[Document images with source code]
◆ ◆ ◆ ◆ ◆

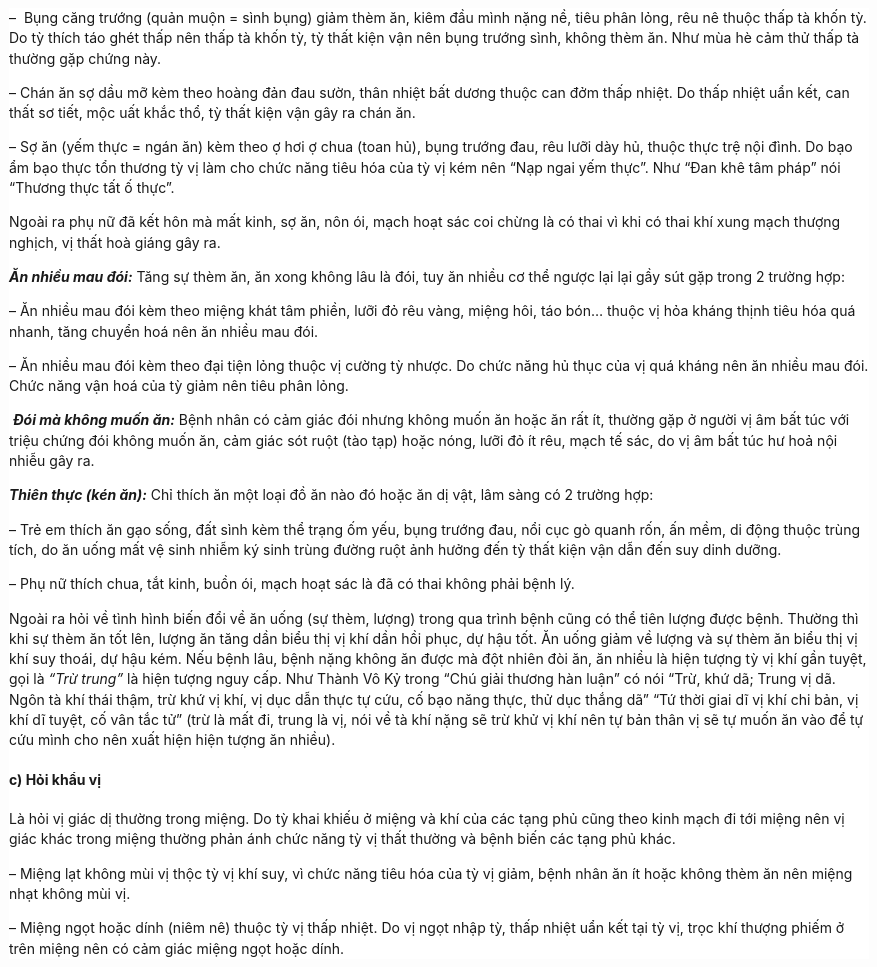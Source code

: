–  Bụng căng trướng (quản muộn = sình bụng) giảm thèm ăn, kiêm đầu mình nặng nề, tiêu phân lỏng, rêu nê thuộc thấp tà khốn tỳ. Do tỳ thích táo ghét thấp nên thấp tà khốn tỳ, tỳ thất kiện vận nên bụng trướng sình, không thèm ăn. Như mùa hè cảm thử thấp tà thường gặp chứng này.

– Chán ăn sợ dầu mỡ kèm theo hoàng đản đau sườn, thân nhiệt bất dương thuộc can đởm thấp nhiệt. Do thấp nhiệt uẩn kết, can thất sơ tiết, mộc uất khắc thổ, tỳ thất kiện vận gây ra chán ăn.

– Sợ ăn (yếm thực = ngán ăn) kèm theo ợ hơi ợ chua (toan hủ), bụng trướng đau, rêu lưỡi dày hủ, thuộc thực trệ nội đình. Do bạo ẩm bạo thực tổn thương tỳ vị làm cho chức năng tiêu hóa của tỳ vị kém nên “Nạp ngai yếm thực”. Như “Đan khê tâm pháp” nói “Thương thực tất ố thực”.

Ngoài ra phụ nữ đã kết hôn mà mất kinh, sợ ăn, nôn ói, mạch hoạt sác coi chừng là có thai vì khi có thai khí xung mạch thượng nghịch, vị thất hoà giáng gây ra.

***Ăn nhiều mau đói:*** Tăng sự thèm ăn, ăn xong không lâu là đói, tuy ăn nhiều cơ thể ngược lại lại gầy sút gặp trong 2 trường hợp:

– Ăn nhiều mau đói kèm theo miệng khát tâm phiền, lưỡi đỏ rêu vàng, miệng hôi, táo bón… thuộc vị hỏa kháng thịnh tiêu hóa quá nhanh, tăng chuyển hoá nên ăn nhiều mau đói.

– Ăn nhiều mau đói kèm theo đại tiện lỏng thuộc vị cường tỳ nhược. Do chức năng hủ thục của vị quá kháng nên ăn nhiều mau đói. Chức năng vận hoá của tỳ giảm nên tiêu phân lỏng.

 ***Đói mà không muốn ăn:*** Bệnh nhân có cảm giác đói nhưng không muốn ăn hoặc ăn rất ít, thường gặp ở người vị âm bất túc với triệu chứng đói không muốn ăn, cảm giác sót ruột (tào tạp) hoặc nóng, lưỡi đỏ ít rêu, mạch tế sác, do vị âm bất túc hư hoả nội nhiễu gây ra.

***Thiên thực (kén ăn):*** Chỉ thích ăn một loại đồ ăn nào đó hoặc ăn dị vật, lâm sàng có 2 trường hợp:

– Trẻ em thích ăn gạo sống, đất sình kèm thể trạng ốm yếu, bụng trướng đau, nổi cục gò quanh rốn, ấn mềm, di động thuộc trùng tích, do ăn uống mất vệ sinh nhiễm ký sinh trùng đường ruột ảnh hưởng đến tỳ thất kiện vận dẫn đến suy dinh dưỡng.

– Phụ nữ thích chua, tắt kinh, buồn ói, mạch hoạt sác là đã có thai không phải bệnh lý.

Ngoài ra hỏi về tình hình biến đổi về ăn uống (sự thèm, lượng) trong qua trình bệnh cũng có thể tiên lượng được bệnh. Thường thì khi sự thèm ăn tốt lên, lượng ăn tăng dần biểu thị vị khí dần hồi phục, dự hậu tốt. Ăn uống giảm về lượng và sự thèm ăn biểu thị vị khí suy thoái, dự hậu kém. Nếu bệnh lâu, bệnh nặng không ăn được mà đột nhiên đòi ăn, ăn nhiều là hiện tượng tỳ vị khí gần tuyệt, gọi là *“Trừ trung”* là hiện tượng nguy cấp. Như Thành Vô Kỷ trong “Chú giải thương hàn luận” có nói “Trừ, khứ dã; Trung vị dã. Ngôn tà khí thái thậm, trừ khứ vị khí, vị dục dẫn thực tự cứu, cố bạo năng thực, thử dục thắng dã” “Tứ thời giai dĩ vị khí chi bản, vị khí dĩ tuyệt, cố vân tắc tử” (trừ là mất đi, trung là vị, nói về tà khí nặng sẽ trừ khử vị khí nên tự bản thân vị sẽ tự muốn ăn vào để tự cứu mình cho nên xuất hiện hiện tượng ăn nhiều).

#### **c) Hỏi khẩu vị**

Là hỏi vị giác dị thường trong miệng. Do tỳ khai khiếu ở miệng và khí của các tạng phủ cũng theo kinh mạch đi tới miệng nên vị giác khác trong miệng thường phản ánh chức năng tỳ vị thất thường và bệnh biến các tạng phủ khác.

– Miệng lạt không mùi vị thộc tỳ vị khí suy, vì chức năng tiêu hóa của tỳ vị giảm, bệnh nhân ăn ít hoặc không thèm ăn nên miệng nhạt không mùi vị.

– Miệng ngọt hoặc dính (niêm nê) thuộc tỳ vị thấp nhiệt. Do vị ngọt nhập tỳ, thấp nhiệt uẩn kết tại tỳ vị, trọc khí thượng phiếm ở trên miệng nên có cảm giác miệng ngọt hoặc dính.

◆ ◆ ◆ ◆ ◆

# [What you need to do]
Out of the preceding entries, pull every line containing the string "bụng".

# [Exercise output]
:–  Bụng căng trướng (quản muộn = sình bụng) giảm thèm ăn, kiêm đầu mình nặng nề, tiêu phân lỏng, rêu nê thuộc thấp tà khốn tỳ. Do tỳ thích táo ghét thấp nên thấp tà khốn tỳ, tỳ thất kiện vận nên bụng trướng sình, không thèm ăn. Như mùa hè cảm thử thấp tà thường gặp chứng này.
– Sợ ăn (yếm thực = ngán ăn) kèm theo ợ hơi ợ chua (toan hủ), bụng trướng đau, rêu lưỡi dày hủ, thuộc thực trệ nội đình. Do bạo ẩm bạo thực tổn thương tỳ vị làm cho chức năng tiêu hóa của tỳ vị kém nên “Nạp ngai yếm thực”. Như “Đan khê tâm pháp” nói “Thương thực tất ố thực”.
– Trẻ em thích ăn gạo sống, đất sình kèm thể trạng ốm yếu, bụng trướng đau, nổi cục gò quanh rốn, ấn mềm, di động thuộc trùng tích, do ăn uống mất vệ sinh nhiễm ký sinh trùng đường ruột ảnh hưởng đến tỳ thất kiện vận dẫn đến suy dinh dưỡng.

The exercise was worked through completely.